▶ _TASK REQUIREMENTS_:
Your task is to copy the stretch of lines in the records below that begins with the line containing "2. Once registered, go" and ends with the line containing "You can customize", exactly as written, with nothing added.
━━━━━ RECORDS SHOWN
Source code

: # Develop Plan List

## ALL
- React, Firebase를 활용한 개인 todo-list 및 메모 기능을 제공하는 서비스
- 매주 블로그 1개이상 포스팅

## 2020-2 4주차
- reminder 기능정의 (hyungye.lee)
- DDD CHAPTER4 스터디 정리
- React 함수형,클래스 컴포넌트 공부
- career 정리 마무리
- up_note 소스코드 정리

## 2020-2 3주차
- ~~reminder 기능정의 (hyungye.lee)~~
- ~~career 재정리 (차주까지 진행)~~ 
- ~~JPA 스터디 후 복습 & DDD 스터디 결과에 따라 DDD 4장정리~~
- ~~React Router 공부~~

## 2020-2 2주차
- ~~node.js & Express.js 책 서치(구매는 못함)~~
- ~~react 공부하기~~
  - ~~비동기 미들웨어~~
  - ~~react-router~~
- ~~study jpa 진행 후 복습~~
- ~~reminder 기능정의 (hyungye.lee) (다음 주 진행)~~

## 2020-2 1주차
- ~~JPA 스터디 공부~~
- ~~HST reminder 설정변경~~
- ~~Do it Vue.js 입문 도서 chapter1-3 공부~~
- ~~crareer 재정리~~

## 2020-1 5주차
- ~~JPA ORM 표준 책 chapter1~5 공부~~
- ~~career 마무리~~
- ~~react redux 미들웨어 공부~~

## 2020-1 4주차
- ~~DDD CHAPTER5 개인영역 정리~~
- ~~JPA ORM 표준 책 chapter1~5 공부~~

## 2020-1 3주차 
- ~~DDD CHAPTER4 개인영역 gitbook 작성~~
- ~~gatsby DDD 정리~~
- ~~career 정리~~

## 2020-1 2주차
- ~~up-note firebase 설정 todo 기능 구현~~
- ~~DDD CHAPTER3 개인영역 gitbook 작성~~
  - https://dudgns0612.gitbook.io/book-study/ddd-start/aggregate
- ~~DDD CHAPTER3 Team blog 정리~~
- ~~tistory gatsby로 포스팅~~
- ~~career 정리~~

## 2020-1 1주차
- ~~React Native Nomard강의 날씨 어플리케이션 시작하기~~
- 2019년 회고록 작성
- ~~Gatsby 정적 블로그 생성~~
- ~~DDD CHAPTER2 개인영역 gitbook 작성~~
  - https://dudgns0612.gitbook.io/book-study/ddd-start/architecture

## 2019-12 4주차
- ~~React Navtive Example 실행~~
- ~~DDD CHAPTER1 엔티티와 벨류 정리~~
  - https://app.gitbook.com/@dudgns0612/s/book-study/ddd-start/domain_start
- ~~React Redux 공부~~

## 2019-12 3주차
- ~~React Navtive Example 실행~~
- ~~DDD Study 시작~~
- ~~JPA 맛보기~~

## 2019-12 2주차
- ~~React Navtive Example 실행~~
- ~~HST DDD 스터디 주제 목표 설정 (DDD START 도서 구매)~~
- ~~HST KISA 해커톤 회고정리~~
━━━━━━━━━━
━━━━━ RECORDS SHOWN
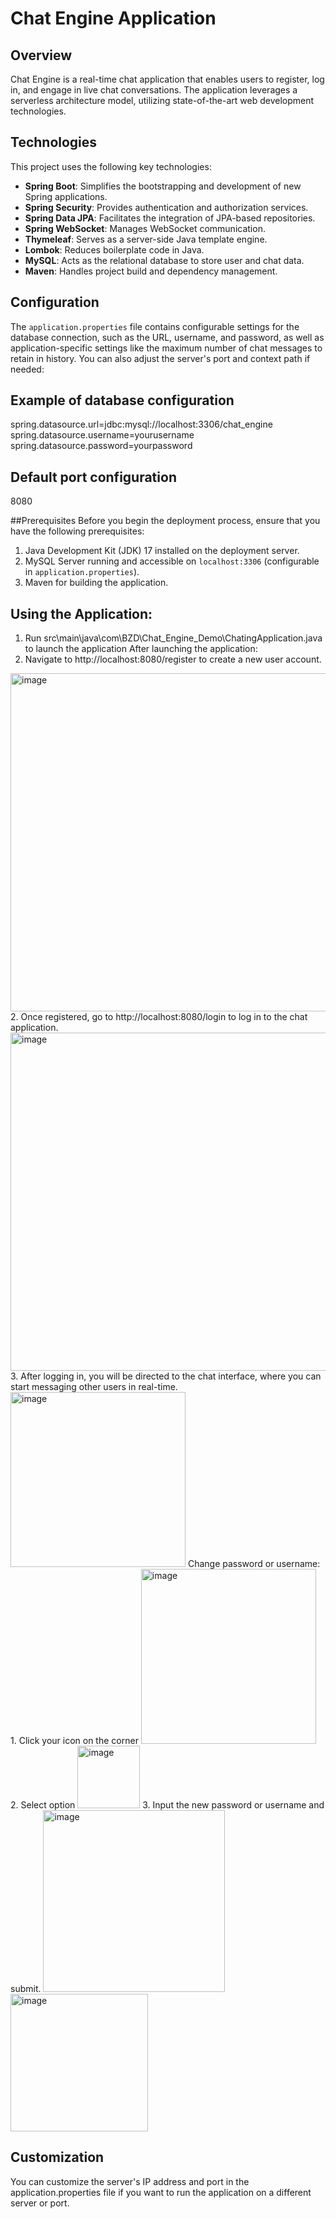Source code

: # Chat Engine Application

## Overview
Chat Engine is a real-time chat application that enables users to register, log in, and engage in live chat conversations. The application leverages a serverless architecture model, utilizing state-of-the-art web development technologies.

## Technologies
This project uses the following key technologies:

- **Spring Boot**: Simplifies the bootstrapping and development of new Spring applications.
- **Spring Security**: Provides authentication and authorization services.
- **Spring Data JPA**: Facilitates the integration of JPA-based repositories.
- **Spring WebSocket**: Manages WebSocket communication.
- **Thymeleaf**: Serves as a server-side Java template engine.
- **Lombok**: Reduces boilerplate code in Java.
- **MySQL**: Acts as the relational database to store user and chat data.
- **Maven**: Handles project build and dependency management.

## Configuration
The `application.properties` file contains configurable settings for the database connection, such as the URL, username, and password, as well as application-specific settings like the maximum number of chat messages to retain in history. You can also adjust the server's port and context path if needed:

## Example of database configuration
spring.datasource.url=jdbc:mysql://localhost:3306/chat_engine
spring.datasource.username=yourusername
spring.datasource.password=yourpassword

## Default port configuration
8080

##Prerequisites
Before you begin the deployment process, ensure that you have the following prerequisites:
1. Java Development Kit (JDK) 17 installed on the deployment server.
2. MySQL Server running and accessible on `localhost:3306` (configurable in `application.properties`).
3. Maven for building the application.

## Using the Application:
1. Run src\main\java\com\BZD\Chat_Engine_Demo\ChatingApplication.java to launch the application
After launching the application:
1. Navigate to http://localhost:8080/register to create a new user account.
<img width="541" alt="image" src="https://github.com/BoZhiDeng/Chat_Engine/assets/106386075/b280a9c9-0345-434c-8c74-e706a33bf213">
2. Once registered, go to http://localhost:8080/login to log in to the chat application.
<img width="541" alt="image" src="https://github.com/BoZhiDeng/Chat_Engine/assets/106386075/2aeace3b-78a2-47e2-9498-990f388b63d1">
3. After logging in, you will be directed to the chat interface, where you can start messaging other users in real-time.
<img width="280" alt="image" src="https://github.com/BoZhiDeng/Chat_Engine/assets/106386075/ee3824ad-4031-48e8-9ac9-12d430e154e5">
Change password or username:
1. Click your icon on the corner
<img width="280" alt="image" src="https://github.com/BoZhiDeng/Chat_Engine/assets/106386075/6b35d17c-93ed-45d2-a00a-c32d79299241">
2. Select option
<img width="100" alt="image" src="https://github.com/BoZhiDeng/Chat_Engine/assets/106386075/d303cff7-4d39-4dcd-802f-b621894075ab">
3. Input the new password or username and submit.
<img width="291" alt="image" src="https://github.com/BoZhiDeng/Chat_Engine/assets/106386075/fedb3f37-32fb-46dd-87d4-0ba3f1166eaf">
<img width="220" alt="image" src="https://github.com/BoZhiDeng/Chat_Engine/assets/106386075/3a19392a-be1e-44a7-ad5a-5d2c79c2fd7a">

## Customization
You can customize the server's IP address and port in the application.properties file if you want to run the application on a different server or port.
━━━━━━━━━━
▶ _TASK RESPONSE_:
2. Once registered, go to http://localhost:8080/login to log in to the chat application.
<img width="541" alt="image" src="https://github.com/BoZhiDeng/Chat_Engine/assets/106386075/2aeace3b-78a2-47e2-9498-990f388b63d1">
3. After logging in, you will be directed to the chat interface, where you can start messaging other users in real-time.
<img width="280" alt="image" src="https://github.com/BoZhiDeng/Chat_Engine/assets/106386075/ee3824ad-4031-48e8-9ac9-12d430e154e5">
Change password or username:
1. Click your icon on the corner
<img width="280" alt="image" src="https://github.com/BoZhiDeng/Chat_Engine/assets/106386075/6b35d17c-93ed-45d2-a00a-c32d79299241">
2. Select option
<img width="100" alt="image" src="https://github.com/BoZhiDeng/Chat_Engine/assets/106386075/d303cff7-4d39-4dcd-802f-b621894075ab">
3. Input the new password or username and submit.
<img width="291" alt="image" src="https://github.com/BoZhiDeng/Chat_Engine/assets/106386075/fedb3f37-32fb-46dd-87d4-0ba3f1166eaf">
<img width="220" alt="image" src="https://github.com/BoZhiDeng/Chat_Engine/assets/106386075/3a19392a-be1e-44a7-ad5a-5d2c79c2fd7a">

## Customization
You can customize the server's IP address and port in the application.properties file if you want to run the application on a different server or port.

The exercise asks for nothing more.